Records excerpted from a collection:

******

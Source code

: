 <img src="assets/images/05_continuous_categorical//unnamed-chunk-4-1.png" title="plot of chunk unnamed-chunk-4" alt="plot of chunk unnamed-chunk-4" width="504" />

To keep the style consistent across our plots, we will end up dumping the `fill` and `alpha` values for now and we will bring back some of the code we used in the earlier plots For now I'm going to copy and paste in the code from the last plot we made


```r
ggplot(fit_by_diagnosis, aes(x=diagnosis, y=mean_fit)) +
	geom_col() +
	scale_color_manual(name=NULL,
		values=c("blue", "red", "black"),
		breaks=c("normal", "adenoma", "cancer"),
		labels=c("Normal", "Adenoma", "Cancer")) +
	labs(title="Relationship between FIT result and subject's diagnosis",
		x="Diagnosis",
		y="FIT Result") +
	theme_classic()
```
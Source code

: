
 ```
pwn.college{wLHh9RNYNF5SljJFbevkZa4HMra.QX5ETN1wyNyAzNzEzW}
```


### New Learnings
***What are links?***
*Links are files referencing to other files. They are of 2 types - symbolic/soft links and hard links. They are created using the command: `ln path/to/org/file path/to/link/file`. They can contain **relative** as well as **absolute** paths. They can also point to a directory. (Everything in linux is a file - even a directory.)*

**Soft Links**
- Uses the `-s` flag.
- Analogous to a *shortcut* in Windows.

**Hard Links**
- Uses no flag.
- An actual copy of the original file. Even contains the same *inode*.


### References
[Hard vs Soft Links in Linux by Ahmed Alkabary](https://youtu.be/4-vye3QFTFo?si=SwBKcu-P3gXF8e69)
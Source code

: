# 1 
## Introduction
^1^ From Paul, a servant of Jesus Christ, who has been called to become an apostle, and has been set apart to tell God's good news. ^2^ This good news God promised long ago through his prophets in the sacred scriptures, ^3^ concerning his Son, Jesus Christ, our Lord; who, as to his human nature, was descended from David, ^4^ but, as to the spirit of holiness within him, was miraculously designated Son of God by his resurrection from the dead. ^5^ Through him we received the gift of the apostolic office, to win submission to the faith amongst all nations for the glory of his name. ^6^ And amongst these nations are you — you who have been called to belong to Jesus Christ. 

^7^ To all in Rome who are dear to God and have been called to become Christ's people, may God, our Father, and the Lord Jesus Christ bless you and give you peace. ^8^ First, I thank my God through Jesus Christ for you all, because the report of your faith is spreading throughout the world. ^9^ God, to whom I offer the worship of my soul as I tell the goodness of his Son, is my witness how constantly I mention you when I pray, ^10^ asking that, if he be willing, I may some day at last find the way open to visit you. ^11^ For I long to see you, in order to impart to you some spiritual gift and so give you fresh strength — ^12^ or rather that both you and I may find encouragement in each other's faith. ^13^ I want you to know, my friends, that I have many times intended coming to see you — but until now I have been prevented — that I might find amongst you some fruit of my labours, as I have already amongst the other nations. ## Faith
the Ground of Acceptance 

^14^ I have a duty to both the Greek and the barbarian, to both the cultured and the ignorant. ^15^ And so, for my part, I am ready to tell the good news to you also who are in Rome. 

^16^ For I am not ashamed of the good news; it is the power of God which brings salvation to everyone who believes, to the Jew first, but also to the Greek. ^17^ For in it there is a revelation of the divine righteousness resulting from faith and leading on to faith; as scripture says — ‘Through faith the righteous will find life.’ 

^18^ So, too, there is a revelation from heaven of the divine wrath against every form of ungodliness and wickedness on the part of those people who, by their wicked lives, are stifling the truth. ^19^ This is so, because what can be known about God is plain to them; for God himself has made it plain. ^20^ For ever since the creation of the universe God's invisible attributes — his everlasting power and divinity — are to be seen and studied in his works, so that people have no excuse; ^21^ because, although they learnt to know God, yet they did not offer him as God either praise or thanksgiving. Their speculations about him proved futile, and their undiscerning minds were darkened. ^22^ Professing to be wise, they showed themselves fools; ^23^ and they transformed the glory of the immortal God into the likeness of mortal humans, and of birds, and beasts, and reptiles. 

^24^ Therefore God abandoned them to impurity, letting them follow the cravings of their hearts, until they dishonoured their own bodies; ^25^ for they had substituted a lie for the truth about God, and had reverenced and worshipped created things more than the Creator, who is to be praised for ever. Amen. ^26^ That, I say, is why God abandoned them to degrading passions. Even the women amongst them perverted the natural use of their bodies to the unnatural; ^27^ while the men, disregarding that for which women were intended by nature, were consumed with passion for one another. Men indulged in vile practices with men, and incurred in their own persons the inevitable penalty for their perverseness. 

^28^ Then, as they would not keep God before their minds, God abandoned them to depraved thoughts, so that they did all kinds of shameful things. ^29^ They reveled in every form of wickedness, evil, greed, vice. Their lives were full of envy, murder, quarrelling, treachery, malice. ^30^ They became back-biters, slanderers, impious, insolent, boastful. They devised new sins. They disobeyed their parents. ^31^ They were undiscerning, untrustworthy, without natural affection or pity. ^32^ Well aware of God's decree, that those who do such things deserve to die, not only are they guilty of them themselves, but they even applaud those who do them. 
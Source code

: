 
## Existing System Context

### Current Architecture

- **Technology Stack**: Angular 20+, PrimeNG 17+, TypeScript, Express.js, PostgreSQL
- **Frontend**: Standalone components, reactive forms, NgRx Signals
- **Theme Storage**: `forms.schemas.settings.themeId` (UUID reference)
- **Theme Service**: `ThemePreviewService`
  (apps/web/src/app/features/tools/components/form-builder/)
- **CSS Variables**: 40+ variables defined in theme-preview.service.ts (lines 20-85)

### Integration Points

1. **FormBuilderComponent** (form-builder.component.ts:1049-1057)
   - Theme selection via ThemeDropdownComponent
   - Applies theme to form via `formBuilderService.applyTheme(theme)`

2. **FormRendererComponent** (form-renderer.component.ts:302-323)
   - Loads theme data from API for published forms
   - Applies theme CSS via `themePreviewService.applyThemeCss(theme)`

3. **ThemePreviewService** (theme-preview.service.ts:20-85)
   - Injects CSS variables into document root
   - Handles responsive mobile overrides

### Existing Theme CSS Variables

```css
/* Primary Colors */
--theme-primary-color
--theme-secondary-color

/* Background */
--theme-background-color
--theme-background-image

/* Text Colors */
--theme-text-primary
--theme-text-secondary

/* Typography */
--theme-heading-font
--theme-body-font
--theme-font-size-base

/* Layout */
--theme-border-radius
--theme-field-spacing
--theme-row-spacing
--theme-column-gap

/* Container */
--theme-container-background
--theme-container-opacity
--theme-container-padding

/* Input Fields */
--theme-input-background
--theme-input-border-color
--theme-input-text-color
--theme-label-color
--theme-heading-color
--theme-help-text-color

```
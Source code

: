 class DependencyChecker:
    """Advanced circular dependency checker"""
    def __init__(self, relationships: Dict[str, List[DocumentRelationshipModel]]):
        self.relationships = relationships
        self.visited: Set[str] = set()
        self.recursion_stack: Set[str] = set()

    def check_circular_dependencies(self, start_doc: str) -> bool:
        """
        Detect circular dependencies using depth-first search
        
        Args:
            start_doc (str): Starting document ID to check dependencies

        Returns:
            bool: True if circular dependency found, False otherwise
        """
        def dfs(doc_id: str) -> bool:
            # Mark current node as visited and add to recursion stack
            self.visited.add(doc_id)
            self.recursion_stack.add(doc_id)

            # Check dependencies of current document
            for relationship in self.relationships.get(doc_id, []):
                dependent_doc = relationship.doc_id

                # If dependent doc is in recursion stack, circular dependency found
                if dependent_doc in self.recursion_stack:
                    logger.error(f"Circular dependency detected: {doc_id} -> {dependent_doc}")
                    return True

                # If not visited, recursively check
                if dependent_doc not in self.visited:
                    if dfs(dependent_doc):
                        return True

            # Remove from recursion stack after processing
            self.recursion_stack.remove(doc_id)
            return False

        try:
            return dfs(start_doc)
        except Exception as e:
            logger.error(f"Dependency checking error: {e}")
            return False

******

-- What you will do --
The lines above, from the first through the one containing "## Introduction", must be restated word for word, with nothing added.

-- Exercise solution --
Source code

: <img src="assets/images/05_continuous_categorical//unnamed-chunk-4-1.png" title="plot of chunk unnamed-chunk-4" alt="plot of chunk unnamed-chunk-4" width="504" />

To keep the style consistent across our plots, we will end up dumping the `fill` and `alpha` values for now and we will bring back some of the code we used in the earlier plots For now I'm going to copy and paste in the code from the last plot we made


```r
ggplot(fit_by_diagnosis, aes(x=diagnosis, y=mean_fit)) +
	geom_col() +
	scale_color_manual(name=NULL,
		values=c("blue", "red", "black"),
		breaks=c("normal", "adenoma", "cancer"),
		labels=c("Normal", "Adenoma", "Cancer")) +
	labs(title="Relationship between FIT result and subject's diagnosis",
		x="Diagnosis",
		y="FIT Result") +
	theme_classic()
```
Source code

:
 ```
pwn.college{wLHh9RNYNF5SljJFbevkZa4HMra.QX5ETN1wyNyAzNzEzW}
```


### New Learnings
***What are links?***
*Links are files referencing to other files. They are of 2 types - symbolic/soft links and hard links. They are created using the command: `ln path/to/org/file path/to/link/file`. They can contain **relative** as well as **absolute** paths. They can also point to a directory. (Everything in linux is a file - even a directory.)*

**Soft Links**
- Uses the `-s` flag.
- Analogous to a *shortcut* in Windows.

**Hard Links**
- Uses no flag.
- An actual copy of the original file. Even contains the same *inode*.


### References
[Hard vs Soft Links in Linux by Ahmed Alkabary](https://youtu.be/4-vye3QFTFo?si=SwBKcu-P3gXF8e69)
Source code

:# 1 
## Introduction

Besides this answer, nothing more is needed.